Thanks to Stephen Bullon for drawing my attention to the BBC TV programme University Challenge, which this week had a question requiring the identification of Shakespearean plays from IPA transcriptions of quotations from them. (If you are in the UK you can still, for the next day or two, access this episode on the iPlayer. From about 8:00 in.) It started off well enough, except perhaps that Jeremy Paxman, the questionmaster, characterized this starter question test as “rendered into phonetic English”. (As opposed, we might ask, to what other kind of English? Better, “transcribed into phonetic symbols”.) A member of the Balliol team correctly recognized “Beware the Ides of March” as coming from Julius Caesar.
But the follow-up “picture questions” were rather shocking.

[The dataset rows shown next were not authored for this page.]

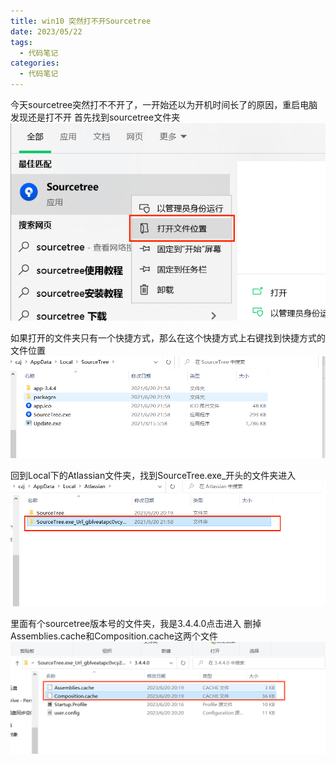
 ```yaml
---
title: win10 突然打不开Sourcetree
date: 2023/05/22
tags:
  - 代码笔记
categories:
  - 代码笔记
---
```


今天sourcetree突然打不不开了，一开始还以为开机时间长了的原因，重启电脑发现还是打不开
首先找到sourcetree文件夹
![](./img/2-1.png)

如果打开的文件夹只有一个快捷方式，那么在这个快捷方式上右键找到快捷方式的文件位置
![](./img/2-2.png)

回到Local下的Atlassian文件夹，找到SourceTree.exe\_开头的文件夹进入
![](./img/2-3.png)

里面有个sourcetree版本号的文件夹，我是3.4.4.0点击进入
删掉Assemblies.cache和Composition.cache这两个文件
![](./img/2-4.png)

What do you make of this? OK, it’s “I know a bank where the wild thyme blows…”. But what kind of accent is this? Is it some kind of American or Irish English, with ɑ rather than ɒ for the LOT vowel in oxlips and nodding? Well, no, because it’s non-rhotic. Why is it so oddly transcribed? Why is the TRAP vowel rendered as æ in bank and and but as a in over-canopied? You can make a case for writing the PRICE diphthong as aj, but not for writing it indifferently as aj, ai and ɑj in just four lines. It gets worse. OK, here line 1 is still non-rhotic, but then we go rhotic. No problem. But what on earth is waːnd itsɛlf? Turns out it’s meant to be wound itself. Strangely, the last transcript offered was fine (though we might quibble about inconsistent stress marking, not to mention prevocalic tə alongside preconsonantal tu).
How could it happen that the BBC, in this prestigious programme aimed at a highly literate demographic, could make such a mess of simple phonetic transcription? The second and third screens were worse than average beginners, doing their very first transcription exercise, would come up with.
Yet the BBC, in its Pronunciation Unit, employs three highly qualified phoneticians, any one of whom could in ten minutes have supplied accurate transcriptions for the programme.
I think that using ignorant amateurs to set questions for a university-level quiz on national television is nothing short of scandalous.
[Since writing this, I have just noticed that John Maidment has said much the same thing in his blog, too.]